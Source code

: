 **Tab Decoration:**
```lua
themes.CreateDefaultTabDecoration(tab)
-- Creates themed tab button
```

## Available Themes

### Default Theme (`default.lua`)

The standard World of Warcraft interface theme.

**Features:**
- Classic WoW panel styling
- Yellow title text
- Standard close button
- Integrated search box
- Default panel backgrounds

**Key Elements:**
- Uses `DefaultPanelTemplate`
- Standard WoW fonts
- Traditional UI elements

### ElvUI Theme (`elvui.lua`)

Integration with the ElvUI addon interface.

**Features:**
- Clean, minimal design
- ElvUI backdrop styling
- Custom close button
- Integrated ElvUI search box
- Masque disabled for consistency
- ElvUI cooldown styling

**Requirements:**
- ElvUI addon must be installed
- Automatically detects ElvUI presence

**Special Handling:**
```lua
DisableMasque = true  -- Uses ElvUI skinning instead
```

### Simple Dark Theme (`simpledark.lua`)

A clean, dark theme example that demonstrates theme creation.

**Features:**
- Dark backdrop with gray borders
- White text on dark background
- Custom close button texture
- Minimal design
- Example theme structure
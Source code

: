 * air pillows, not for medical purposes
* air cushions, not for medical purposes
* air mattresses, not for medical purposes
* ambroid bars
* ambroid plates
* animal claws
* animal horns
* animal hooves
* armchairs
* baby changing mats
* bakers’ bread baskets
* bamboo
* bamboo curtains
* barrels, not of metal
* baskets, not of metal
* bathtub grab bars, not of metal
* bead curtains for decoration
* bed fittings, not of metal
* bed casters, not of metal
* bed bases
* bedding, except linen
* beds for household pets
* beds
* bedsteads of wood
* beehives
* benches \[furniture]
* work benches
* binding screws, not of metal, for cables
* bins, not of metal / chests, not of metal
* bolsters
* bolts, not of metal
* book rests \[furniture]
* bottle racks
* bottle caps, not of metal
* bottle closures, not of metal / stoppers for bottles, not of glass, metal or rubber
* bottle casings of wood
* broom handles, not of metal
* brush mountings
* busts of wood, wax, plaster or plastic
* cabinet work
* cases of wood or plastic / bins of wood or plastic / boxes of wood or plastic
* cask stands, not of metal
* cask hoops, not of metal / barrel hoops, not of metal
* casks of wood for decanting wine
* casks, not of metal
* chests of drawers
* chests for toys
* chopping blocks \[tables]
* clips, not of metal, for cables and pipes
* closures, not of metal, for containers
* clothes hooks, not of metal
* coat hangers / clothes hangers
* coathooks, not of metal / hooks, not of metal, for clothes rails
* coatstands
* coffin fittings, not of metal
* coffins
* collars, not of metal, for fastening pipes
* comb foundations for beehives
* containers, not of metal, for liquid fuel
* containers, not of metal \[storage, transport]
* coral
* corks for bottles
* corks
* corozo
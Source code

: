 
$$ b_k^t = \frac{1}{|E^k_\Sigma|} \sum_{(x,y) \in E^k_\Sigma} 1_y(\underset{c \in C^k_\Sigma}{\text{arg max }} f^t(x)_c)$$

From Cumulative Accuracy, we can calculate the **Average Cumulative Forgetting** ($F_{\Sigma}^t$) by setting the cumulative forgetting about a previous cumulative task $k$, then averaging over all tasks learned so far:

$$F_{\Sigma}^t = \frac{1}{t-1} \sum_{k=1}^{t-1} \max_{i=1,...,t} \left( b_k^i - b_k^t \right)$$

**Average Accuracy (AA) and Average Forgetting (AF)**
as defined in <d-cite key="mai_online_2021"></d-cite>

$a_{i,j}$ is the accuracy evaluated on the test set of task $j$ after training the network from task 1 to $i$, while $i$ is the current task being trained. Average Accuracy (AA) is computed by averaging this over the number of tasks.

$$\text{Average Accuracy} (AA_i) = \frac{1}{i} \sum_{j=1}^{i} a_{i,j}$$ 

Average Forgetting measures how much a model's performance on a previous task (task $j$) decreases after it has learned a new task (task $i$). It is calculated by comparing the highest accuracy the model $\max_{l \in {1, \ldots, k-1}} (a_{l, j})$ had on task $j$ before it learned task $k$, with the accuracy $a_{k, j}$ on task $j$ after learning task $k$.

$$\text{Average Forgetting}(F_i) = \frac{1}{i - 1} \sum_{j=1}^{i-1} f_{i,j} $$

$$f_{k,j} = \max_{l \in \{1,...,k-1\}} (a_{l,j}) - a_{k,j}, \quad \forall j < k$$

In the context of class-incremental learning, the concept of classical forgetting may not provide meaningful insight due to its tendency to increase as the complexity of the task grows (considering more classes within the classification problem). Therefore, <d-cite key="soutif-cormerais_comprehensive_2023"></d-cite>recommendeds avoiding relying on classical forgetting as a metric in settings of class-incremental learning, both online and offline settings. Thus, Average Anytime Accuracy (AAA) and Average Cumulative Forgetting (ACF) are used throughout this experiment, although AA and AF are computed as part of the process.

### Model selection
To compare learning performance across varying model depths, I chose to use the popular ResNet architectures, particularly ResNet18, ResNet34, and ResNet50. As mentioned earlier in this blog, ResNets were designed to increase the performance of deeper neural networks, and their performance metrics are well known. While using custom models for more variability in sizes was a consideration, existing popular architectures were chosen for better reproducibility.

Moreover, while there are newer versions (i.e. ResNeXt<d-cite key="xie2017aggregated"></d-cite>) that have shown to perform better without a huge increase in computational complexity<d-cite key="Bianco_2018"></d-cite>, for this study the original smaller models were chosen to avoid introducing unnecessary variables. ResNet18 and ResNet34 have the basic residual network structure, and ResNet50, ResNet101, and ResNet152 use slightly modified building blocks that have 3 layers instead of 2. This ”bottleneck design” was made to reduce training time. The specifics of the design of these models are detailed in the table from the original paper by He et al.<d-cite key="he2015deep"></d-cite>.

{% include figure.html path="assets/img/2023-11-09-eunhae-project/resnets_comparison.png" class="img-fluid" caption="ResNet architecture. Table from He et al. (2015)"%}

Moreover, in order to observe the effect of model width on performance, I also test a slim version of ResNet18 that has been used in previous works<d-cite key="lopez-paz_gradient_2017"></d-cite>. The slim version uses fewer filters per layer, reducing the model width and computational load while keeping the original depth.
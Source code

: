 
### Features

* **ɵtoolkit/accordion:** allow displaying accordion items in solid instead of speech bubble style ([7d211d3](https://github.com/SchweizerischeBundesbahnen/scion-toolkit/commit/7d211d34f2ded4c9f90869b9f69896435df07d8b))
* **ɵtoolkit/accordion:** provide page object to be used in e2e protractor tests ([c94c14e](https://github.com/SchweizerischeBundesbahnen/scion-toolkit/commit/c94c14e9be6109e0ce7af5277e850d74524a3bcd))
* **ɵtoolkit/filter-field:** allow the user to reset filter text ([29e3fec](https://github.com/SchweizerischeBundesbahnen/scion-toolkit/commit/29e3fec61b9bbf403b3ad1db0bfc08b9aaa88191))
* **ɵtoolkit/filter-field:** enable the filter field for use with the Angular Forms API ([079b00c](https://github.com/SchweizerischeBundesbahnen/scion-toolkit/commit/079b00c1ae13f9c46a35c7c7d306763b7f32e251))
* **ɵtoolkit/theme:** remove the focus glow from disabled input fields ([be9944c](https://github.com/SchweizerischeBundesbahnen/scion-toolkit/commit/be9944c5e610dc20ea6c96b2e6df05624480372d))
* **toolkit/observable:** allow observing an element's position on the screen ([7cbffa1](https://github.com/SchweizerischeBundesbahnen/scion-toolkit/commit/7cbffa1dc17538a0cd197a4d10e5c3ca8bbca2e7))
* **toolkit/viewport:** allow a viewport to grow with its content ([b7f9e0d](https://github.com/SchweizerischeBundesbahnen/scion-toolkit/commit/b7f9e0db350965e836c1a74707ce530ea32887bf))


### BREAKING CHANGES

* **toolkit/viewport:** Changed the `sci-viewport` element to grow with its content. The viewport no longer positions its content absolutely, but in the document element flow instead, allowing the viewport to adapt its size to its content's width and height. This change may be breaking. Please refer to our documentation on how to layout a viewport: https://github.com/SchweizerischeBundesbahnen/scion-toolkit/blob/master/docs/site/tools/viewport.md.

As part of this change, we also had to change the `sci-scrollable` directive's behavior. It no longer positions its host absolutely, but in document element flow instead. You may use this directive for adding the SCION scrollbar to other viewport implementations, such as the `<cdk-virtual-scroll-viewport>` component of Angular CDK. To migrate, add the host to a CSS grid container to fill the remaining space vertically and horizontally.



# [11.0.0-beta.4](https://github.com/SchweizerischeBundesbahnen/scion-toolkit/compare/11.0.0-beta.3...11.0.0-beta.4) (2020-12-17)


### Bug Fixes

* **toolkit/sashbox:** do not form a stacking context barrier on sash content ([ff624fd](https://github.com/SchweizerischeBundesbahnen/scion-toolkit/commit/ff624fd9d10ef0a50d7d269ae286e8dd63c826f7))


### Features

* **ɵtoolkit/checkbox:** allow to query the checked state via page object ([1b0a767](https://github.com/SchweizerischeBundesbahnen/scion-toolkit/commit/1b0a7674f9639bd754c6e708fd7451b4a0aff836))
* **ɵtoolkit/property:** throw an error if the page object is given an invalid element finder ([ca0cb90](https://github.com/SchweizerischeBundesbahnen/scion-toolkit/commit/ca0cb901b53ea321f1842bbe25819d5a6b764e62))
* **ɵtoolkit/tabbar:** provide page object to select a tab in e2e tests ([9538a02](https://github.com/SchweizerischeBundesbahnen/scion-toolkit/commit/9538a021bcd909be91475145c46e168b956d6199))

+++++

_EXERCISE DIRECTIONS_.
In the listing above, find the line with "foundations for beehives" and the line with "Average Forgetting measures"; output exactly those lines and all lines between them.

_RESULT BELOW_.
* comb foundations for beehives
* containers, not of metal, for liquid fuel
* containers, not of metal \[storage, transport]
* coral
* corks for bottles
* corks
* corozo
Source code

: 
$$ b_k^t = \frac{1}{|E^k_\Sigma|} \sum_{(x,y) \in E^k_\Sigma} 1_y(\underset{c \in C^k_\Sigma}{\text{arg max }} f^t(x)_c)$$

From Cumulative Accuracy, we can calculate the **Average Cumulative Forgetting** ($F_{\Sigma}^t$) by setting the cumulative forgetting about a previous cumulative task $k$, then averaging over all tasks learned so far:

$$F_{\Sigma}^t = \frac{1}{t-1} \sum_{k=1}^{t-1} \max_{i=1,...,t} \left( b_k^i - b_k^t \right)$$

**Average Accuracy (AA) and Average Forgetting (AF)**
as defined in <d-cite key="mai_online_2021"></d-cite>

$a_{i,j}$ is the accuracy evaluated on the test set of task $j$ after training the network from task 1 to $i$, while $i$ is the current task being trained. Average Accuracy (AA) is computed by averaging this over the number of tasks.

$$\text{Average Accuracy} (AA_i) = \frac{1}{i} \sum_{j=1}^{i} a_{i,j}$$ 

Average Forgetting measures how much a model's performance on a previous task (task $j$) decreases after it has learned a new task (task $i$). It is calculated by comparing the highest accuracy the model $\max_{l \in {1, \ldots, k-1}} (a_{l, j})$ had on task $j$ before it learned task $k$, with the accuracy $a_{k, j}$ on task $j$ after learning task $k$.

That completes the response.